I get you completely! We are all connected by such a unique hobby and make close connections among one another. Sometimes you just wanna share a good, a bad, or a different experience with your SMF family even though its not smoke related! 

I LOVE the idea of a "kitchen table" forum! That's where we all "normally" catch up with one another with our family or friends!!


----------



## thsmormonsmokes

This is the perspective of an occasional user who shows up in spurts.  So take it for what it's worth.

The identity of this forum in my mind is Q.  If I want to know something about Q, I come here because if it isn't here already, someone will know.  

If I want to ask a question about my Subaru, I go to a Subaru forum.  I talk college sports on a college sports forum.  When I want to see lame political diatribes, or pictures of grumpy cat, I go to Facebook.

There's certainly nothing wrong with having collateral discussions.  But you have to be careful not to lose sight of what makes this forum incredible: lots of users of ever experience level, each happy to share their knowledge about Q, (usually) without getting into stupid arguments over stupid things.  That is exceptionally unusual in an online forum with so many people who know what they're talking about in one place.

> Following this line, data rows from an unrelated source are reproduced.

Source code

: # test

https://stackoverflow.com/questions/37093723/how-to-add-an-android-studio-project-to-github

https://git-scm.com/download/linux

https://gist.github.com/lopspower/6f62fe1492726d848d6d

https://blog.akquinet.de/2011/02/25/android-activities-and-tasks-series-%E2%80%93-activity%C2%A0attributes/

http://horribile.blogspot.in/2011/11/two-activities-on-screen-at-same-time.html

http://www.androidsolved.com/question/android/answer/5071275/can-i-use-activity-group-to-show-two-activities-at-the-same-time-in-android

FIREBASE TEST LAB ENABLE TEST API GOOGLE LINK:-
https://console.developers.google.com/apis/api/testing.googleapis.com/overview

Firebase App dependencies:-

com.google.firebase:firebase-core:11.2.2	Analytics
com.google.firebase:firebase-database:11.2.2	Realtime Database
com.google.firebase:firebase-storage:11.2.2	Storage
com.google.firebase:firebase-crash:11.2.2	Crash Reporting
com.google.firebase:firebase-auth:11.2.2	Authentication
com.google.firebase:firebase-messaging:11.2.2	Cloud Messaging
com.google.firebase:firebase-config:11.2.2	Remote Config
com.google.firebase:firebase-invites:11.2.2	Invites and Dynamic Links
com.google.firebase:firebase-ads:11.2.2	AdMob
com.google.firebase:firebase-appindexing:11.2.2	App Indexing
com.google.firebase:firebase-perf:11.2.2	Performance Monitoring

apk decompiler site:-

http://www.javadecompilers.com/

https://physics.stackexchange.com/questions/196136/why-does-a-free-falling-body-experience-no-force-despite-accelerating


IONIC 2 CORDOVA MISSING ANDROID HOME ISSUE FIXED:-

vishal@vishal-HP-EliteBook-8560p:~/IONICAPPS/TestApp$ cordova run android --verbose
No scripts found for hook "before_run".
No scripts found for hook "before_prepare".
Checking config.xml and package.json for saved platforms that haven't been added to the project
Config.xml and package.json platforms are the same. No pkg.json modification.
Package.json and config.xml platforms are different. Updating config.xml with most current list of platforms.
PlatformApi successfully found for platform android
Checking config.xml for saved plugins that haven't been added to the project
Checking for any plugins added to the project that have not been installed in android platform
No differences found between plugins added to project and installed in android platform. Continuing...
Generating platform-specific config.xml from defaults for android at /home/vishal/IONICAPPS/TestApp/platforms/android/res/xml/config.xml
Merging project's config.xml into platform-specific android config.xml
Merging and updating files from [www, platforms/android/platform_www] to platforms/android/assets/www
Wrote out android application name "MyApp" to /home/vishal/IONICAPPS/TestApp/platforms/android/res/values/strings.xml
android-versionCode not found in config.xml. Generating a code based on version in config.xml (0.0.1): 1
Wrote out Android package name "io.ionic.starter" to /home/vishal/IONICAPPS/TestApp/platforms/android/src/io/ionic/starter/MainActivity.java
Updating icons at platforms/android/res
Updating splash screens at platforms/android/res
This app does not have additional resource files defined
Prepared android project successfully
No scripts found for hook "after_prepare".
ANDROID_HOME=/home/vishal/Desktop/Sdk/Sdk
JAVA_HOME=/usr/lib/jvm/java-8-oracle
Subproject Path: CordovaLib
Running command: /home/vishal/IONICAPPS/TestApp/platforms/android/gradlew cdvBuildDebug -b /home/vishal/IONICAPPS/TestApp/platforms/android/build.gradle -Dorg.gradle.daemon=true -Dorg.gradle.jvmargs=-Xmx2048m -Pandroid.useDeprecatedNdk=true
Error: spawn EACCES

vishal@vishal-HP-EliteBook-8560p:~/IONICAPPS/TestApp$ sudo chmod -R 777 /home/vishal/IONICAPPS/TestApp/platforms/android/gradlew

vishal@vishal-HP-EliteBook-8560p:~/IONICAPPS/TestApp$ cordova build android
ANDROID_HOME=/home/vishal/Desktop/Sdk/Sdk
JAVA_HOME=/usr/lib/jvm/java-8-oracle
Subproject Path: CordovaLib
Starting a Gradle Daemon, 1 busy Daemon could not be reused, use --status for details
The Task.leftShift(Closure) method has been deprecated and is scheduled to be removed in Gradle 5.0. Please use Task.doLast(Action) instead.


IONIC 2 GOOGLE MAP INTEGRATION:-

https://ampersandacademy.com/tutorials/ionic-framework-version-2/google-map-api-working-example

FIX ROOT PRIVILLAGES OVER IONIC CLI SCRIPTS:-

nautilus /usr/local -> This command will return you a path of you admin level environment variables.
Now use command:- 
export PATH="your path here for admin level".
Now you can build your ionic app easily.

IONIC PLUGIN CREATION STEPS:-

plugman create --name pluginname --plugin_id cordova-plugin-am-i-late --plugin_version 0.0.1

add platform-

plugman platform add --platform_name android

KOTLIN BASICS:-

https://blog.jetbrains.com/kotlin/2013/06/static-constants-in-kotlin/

If this forum got too cluttered with things other than BBQ, it would to lose at least some of its appeal for me.  In my view, that is this board's identity, which is probably pretty close to what Martin said regarding a sense of community.  -He hit the nail on the head with that comment too, BTW.

Personally, I think that to the extent the mods pursue this option, it should be kept in the corner.  It should be easy enough to find for people who want to go there, but not a prominent feature because that poses the risk of losing focus on what has made this forum great IMO.

Like I said, take it for what it's worth.


----------



## smokeusum

ThsMormonSmokes said:


> This is the perspective of an occasional user who shows up in spurts.  So take it for what it's worth.
> 
> The identity of this forum in my mind is Q.  If I want to know something about Q, I come here because if it isn't here already, someone will know.
> 
> If I want to ask a question about my Subaru, I go to a Subaru forum.
> If this forum got too cluttered with things other than BBQ, it would to lose at least some of its appeal for me.
> 
> Like I said, take it for what it's worth.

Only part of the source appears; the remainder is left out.